论文标题
VLC-BERT:通过上下文化常识性知识回答的视觉问题
VLC-BERT: Visual Question Answering with Contextualized Commonsense Knowledge
论文作者
论文摘要
人们对解决视觉问题回答(VQA)任务的兴趣越来越大,该任务要求模型超越图像中存在的内容。在这项工作中,我们专注于需要常识性推理的问题。与先前从静态知识基础中注入知识的方法相反,我们研究了使用常识变压器(Comet)(彗星)的上下文化知识的结合,这是一种接受人类策划知识基础训练的现有知识模型。我们提出了一种在新的预训练的视觉语言 - 符合符号变压器模型VLC-BERT中生成,选择和编码外平均知识以及视觉和文本提示的方法。通过对知识密集的OK-VQA和A-OKVQA数据集的评估,我们表明VLC-Bert能够超越利用静态知识库的现有模型。此外,通过详细的分析,我们解释了哪些问题受益,哪些问题是从彗星中的上下文化常识性知识中。

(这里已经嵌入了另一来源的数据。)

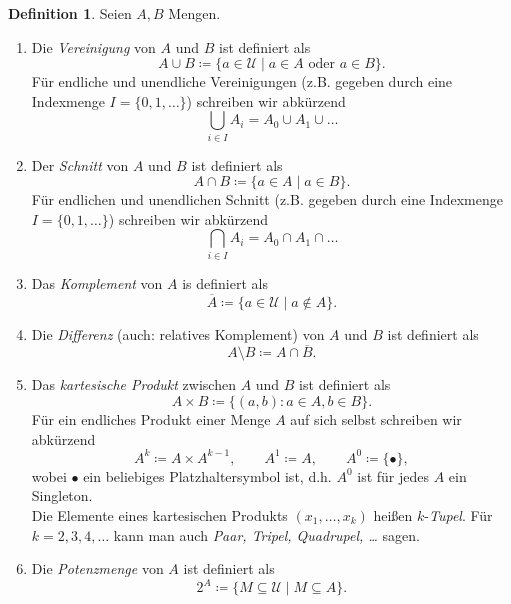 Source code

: \documentclass[11pt, a4paper]{article}
\theoremstyle{definition}
\newtheorem{definition}{Definition}[section]
\theoremstyle{plain}
\numberwithin{equation}{section}
\newcommand{\comp}[1]{\overline{#1}}
\begin{document}
\begin{definition}\label{def:setops}
	Seien \( A, B \) Mengen. 
	\begin{enumerate}[label=(\alph*)]
		\item Die \textit{Vereinigung} von \( A \) und \( B \) ist definiert als 
			\[ 
				A \cup B \coloneqq \{ a \in \mathcal{U} \mid a \in A \text{ oder } a \in B \}.
			\]
			Für endliche und unendliche Vereinigungen (z.B. gegeben durch eine Indexmenge \( I = \{ 0, 1, \ldots \} \)) schreiben wir abkürzend
			\[
				\bigcup_{i \in I} A_i = A_0 \cup A_1 \cup \ldots
			\]
		\item Der \textit{Schnitt} von \( A \) und \( B \) ist definiert als
			\[
				A \cap B \coloneqq \{ a \in A \mid a \in B \}.
			\]
			Für endlichen und unendlichen Schnitt (z.B. gegeben durch eine Indexmenge \( I = \{ 0, 1, \ldots \} \)) schreiben wir abkürzend
			\[
				\bigcap_{i \in I} A_i = A_0 \cap A_1 \cap \ldots
			\]
		\item Das \textit{Komplement} von \( A \) is definiert als
			\[
				\comp{A} \coloneqq \{ a \in \mathcal{U} \mid a \notin A \}.
			\]
		\item Die \textit{Differenz} (auch: relatives Komplement) von \( A \) und \( B \) ist definiert als
			\[
				A \setminus B \coloneqq A \cap \comp{B}.
			\]
		\item Das \textit{kartesische Produkt} zwischen \( A \) und \( B \) ist definiert als
			\[
				A \times B \coloneqq \{(a, b) : a \in A, b \in B \}.
			\]
			Für ein endliches Produkt einer Menge \( A \) auf sich selbst schreiben wir abkürzend
			\[
				A^k \coloneqq A \times A^{k-1}, \quad\quad A^1 \coloneqq A, \quad\quad A^0 \coloneqq \{ \bullet \},
			\]
			wobei \( \bullet \) ein beliebiges Platzhaltersymbol ist, d.h. \( A^0 \) ist für jedes \( A \) ein Singleton.\\
			Die Elemente eines kartesischen Produkts \( (x_1, \ldots, x_k) \) heißen \( k\)-\textit{Tupel}. Für \( k = 2, 3, 4, \ldots \) kann man auch \textit{Paar, Tripel, Quadrupel, \ldots} sagen.
		\item Die \textit{Potenzmenge} von \( A \) ist definiert als
			\[
				2^A \coloneqq \{ M \subseteq \mathcal{U} \mid M \subseteq A \}.
			\]
	\end{enumerate}
\end{definition}
\end{document}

There has been a growing interest in solving Visual Question Answering (VQA) tasks that require the model to reason beyond the content present in the image. In this work, we focus on questions that require commonsense reasoning. In contrast to previous methods which inject knowledge from static knowledge bases, we investigate the incorporation of contextualized knowledge using Commonsense Transformer (COMET), an existing knowledge model trained on human-curated knowledge bases. We propose a method to generate, select, and encode external commonsense knowledge alongside visual and textual cues in a new pre-trained Vision-Language-Commonsense transformer model, VLC-BERT. Through our evaluation on the knowledge-intensive OK-VQA and A-OKVQA datasets, we show that VLC-BERT is capable of outperforming existing models that utilize static knowledge bases. Furthermore, through a detailed analysis, we explain which questions benefit, and which don't, from contextualized commonsense knowledge from COMET.